Image via Jon Frederick from Getty Images
The Environmental Protection Agency (EPA) has filed a motion in the lawsuit that challenges its rule that set limits on per- and polyfluoroalkyl substances (PFAS) in drinking water, but the EPA’s motions admits that parts of the PFAS rulemaking process were unlawful, which invalidates parts of that rule.
On Sept. 11, 2025, the EPA filed the motion with the U.S. Court of Appeals for the D.C. Circuit in the case Association of Metropolitan Water Agencies (AMWA) and the American Water Works Association (AWWA) v. EPA and Lee M. Zeldin (formerly Michael S. Regan), which challenged the EPA’s “PFAS National Primary Drinking Water Regulation” the was announced on April 10, 2024, and posted on the Federal Register on April 26, 2024
The rule that was announced on April 10, 2024 set drinking water standards for PFAS substances of from 4.0 parts per trillion to 10 parts per trillion including for perfluorooctanoic acid (PFOA); perfluorooctane sulfonate (PFOS); perfluorononanoic acid (PFNA); perfluorohexane sulfonic acid (PFHxS); and hexafluoropropylene oxide dimer acid (HFPO-DA, also known as “GenX Chemicals”).

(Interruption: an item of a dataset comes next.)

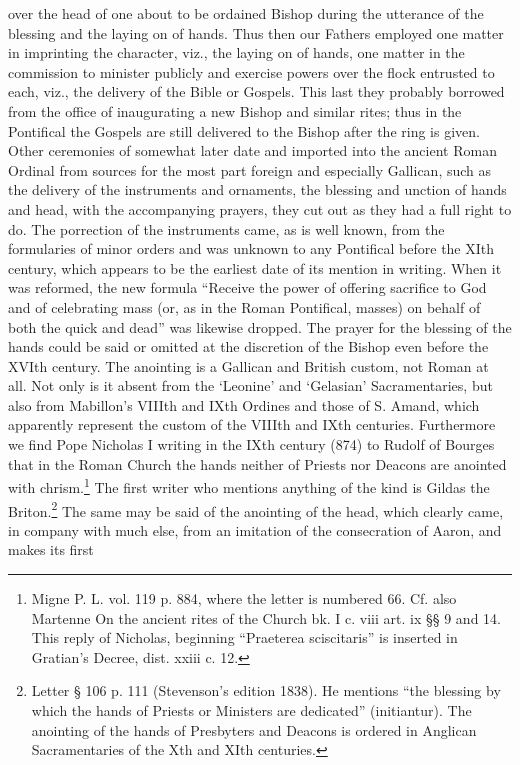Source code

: over the head of one about to be ordained Bishop during the utterance of the blessing and the laying on of hands. Thus then our Fathers employed one matter in imprinting the character, viz., the laying on of hands, one matter in the commission to minister publicly and exercise powers over the flock entrusted to each, viz., the delivery of the Bible or Gospels. This last they probably borrowed from the office of inaugurating a new Bishop and similar rites; thus in the Pontifical the Gospels are still delivered to the Bishop after the ring is given. Other ceremonies of somewhat later date and imported into the ancient Roman Ordinal from sources for the most part foreign and especially Gallican, such as the delivery of the instruments and ornaments, the blessing and unction of hands and head, with the accompanying prayers, they cut out as they had a full right to do. The porrection of the instruments came, as is well known, from the formularies of minor orders and was unknown to any Pontifical before the XIth century, which appears to be the earliest date of its mention in writing. When it was reformed, the new formula “Receive the power of offering sacrifice to God and of celebrating mass (or, as in the Roman Pontifical, masses) on behalf of both the quick and dead” was likewise dropped. The prayer for the blessing of the hands could be said or omitted at the discretion of the Bishop even before the XVIth century. The anointing is a Gallican and British custom, not Roman at all. Not only is it absent from the ‘Leonine’ and ‘Gelasian’ Sacramentaries, but also from Mabillon’s VIIIth and IXth Ordines and those of S. Amand, which apparently represent the custom of the VIIIth and IXth centuries. Furthermore we find Pope Nicholas I writing in the IXth century (874) to Rudolf of Bourges that in the Roman Church the hands neither of Priests nor Deacons are anointed with chrism.\footnote{Migne P. L. vol. 119 p. 884, where the letter is numbered 66. Cf. also Martenne On the ancient rites of the Church bk. I c. viii art. ix §§ 9 and 14. This reply of Nicholas, beginning “Praeterea sciscitaris” is inserted in Gratian’s Decree, dist. xxiii c. 12.} The first writer who mentions anything of the kind is Gildas the Briton.\footnote{Letter § 106 p. 111 (Stevenson’s edition 1838). He mentions “the blessing by which the hands of Priests or Ministers are dedicated” (initiantur). The anointing of the hands of Presbyters and Deacons is ordered in Anglican Sacramentaries of the Xth and XIth centuries.} The same may be said of the anointing of the head, which clearly came, in company with much else, from an imitation of the consecration of Aaron, and makes its first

In addition, on April 19, 2024, the EPA issued a second PFAS regulation designating perfluorooctanoic acid (PFOA) and perfluorooctanesulfonic acid (PFOS) as hazardous substances under the Comprehensive Environmental Response, Compensation, and Liability Act (CERCLA), also known as the “Superfund.”

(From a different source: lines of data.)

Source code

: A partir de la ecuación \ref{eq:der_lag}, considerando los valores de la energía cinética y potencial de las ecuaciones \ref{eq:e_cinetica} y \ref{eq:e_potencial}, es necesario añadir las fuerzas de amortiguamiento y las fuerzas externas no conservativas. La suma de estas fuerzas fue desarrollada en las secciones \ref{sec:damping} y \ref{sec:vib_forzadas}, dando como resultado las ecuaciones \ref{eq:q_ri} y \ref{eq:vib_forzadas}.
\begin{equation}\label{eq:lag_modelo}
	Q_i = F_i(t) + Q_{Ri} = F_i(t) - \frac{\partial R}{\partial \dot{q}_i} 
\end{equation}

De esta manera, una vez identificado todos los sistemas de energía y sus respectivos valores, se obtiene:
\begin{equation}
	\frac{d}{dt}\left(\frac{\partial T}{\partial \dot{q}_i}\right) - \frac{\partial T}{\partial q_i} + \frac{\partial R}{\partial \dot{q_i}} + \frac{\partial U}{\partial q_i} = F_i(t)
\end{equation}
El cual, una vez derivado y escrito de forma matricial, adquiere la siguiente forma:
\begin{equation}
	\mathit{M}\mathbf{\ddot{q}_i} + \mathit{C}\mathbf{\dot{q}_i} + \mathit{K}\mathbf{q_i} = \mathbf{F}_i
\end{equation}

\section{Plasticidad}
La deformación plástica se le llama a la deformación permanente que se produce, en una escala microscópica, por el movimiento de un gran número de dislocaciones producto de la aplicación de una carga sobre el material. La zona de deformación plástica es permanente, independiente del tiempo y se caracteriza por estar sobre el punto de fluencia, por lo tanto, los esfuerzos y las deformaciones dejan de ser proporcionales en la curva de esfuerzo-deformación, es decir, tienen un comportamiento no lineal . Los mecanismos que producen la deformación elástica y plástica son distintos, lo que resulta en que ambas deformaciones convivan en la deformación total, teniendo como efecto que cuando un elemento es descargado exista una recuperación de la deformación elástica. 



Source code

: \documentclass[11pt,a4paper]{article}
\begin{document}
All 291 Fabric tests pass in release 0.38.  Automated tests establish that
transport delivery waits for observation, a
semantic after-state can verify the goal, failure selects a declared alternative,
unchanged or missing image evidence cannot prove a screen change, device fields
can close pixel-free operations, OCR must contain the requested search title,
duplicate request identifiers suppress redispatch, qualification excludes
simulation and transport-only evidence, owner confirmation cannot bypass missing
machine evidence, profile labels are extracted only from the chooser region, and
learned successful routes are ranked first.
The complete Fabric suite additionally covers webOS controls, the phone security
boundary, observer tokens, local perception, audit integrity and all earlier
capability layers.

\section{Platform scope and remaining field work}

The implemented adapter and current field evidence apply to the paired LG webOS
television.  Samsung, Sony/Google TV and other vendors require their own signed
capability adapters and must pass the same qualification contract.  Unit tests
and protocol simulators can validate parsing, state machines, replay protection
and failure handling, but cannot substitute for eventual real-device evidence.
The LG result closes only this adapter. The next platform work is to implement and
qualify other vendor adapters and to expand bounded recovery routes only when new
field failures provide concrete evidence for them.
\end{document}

The EPA says while it “initially attempted to defend the (April 10, 2024) rule against forceful legal challenges,” but the agency says it has found parts of the PFAS rulemaking process were unlawful, which makes parts of the rule invalid.
In the EPA’s Sept. 11, 2025, court filing the agency says under the Safe Drinking Water Act (SDWA), EPA is required to “publish and seek comment on a preliminary regulatory determination for a contaminant before it may propose a national primary drinking water regulation that set goals and standards for that contaminant.” However, “after reviewing the statute pursuant to a publicly announced reconsideration process, EPA agrees” that “parts of the rulemaking process were unlawful and parts of the rule are thus invalid.”

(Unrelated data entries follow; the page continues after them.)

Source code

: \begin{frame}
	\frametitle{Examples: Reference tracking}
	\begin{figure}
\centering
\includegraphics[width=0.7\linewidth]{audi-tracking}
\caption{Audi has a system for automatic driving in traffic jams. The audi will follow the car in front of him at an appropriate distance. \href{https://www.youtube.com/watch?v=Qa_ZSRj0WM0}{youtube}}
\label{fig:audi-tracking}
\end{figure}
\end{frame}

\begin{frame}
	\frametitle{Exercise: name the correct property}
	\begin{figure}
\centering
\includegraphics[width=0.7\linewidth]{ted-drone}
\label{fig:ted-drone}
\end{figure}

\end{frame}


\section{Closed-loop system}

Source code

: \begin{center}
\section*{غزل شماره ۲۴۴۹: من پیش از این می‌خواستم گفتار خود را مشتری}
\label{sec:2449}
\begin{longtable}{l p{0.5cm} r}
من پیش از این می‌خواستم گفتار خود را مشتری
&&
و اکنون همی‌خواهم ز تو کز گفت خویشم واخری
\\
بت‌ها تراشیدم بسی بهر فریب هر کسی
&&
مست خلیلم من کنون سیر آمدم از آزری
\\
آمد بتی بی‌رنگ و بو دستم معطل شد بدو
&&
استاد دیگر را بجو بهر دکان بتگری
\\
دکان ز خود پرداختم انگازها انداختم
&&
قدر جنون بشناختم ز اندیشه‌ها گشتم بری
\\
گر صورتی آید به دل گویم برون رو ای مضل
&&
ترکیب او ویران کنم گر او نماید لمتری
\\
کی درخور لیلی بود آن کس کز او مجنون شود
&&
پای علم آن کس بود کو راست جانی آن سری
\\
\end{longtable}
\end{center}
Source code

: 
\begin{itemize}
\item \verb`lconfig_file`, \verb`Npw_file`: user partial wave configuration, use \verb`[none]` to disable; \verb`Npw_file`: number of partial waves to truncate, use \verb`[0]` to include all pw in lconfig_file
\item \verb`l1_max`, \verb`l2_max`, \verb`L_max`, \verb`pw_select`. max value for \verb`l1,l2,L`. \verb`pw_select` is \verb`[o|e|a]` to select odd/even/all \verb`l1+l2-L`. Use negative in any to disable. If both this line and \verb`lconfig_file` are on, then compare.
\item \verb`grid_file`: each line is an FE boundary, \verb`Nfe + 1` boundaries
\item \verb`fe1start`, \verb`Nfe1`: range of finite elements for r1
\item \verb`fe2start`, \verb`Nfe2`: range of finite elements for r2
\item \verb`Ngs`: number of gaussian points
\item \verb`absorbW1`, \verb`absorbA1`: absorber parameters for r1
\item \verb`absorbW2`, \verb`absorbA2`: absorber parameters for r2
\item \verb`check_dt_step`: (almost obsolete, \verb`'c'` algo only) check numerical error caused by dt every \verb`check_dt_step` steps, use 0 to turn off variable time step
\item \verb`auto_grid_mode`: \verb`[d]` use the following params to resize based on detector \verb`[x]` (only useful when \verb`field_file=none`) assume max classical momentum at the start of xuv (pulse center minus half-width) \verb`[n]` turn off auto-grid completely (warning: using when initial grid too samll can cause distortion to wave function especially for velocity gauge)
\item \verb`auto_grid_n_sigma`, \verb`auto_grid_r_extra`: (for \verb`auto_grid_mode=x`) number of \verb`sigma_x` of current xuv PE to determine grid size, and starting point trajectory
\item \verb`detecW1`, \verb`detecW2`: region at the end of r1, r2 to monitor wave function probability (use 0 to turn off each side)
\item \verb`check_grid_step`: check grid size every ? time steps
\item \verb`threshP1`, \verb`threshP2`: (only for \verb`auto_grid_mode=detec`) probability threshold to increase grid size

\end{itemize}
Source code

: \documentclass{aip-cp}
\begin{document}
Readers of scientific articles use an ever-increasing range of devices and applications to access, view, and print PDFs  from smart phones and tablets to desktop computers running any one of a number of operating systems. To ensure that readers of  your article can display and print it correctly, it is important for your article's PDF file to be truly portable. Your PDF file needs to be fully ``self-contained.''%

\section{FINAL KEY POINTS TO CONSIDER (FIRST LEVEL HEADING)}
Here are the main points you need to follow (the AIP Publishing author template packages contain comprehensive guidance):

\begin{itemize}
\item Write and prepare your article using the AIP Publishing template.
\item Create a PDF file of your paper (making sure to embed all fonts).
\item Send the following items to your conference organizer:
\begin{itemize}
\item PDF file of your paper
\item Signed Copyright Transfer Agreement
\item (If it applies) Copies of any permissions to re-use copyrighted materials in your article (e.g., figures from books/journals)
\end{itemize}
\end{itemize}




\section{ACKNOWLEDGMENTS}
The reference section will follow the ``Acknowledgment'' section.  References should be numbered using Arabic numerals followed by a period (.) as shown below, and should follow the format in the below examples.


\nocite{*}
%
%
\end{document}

As a result, EPA requested the court implement “partial vacatur” (setting aside) of the initial PFAS rule that regulates the substances PENA, PFHxS, and HFPO-DA—as well as mixtures of those substances along with a fourth substance, perfluorbutane sulfonic acid (PFBS)—through a “hazard index”.
EPA further requested the “maximum containment level goals” and the “maximum containment levels (standards)” set for those PFAS substances be vacated, because when it came to the hazard index, EPA says it “departed from the statutory scheme by proposing and finalizing a regulatory determination and regulation simultaneously and in tandem.
“Upon review, EPA acknowledges that the prior reading of” the SDWA “as authorizing such simultaneous promulgation and defense of the rule on this basis before the court, were in error.
“EPA further acknowledges that this error denied the public and regulated community the opportunity to adequately comment on and participate in the rulemaking process for the (hazard) index, PFAS goals and standards with the benefit of the finalized regulatory determination,” says the EPA’s motion.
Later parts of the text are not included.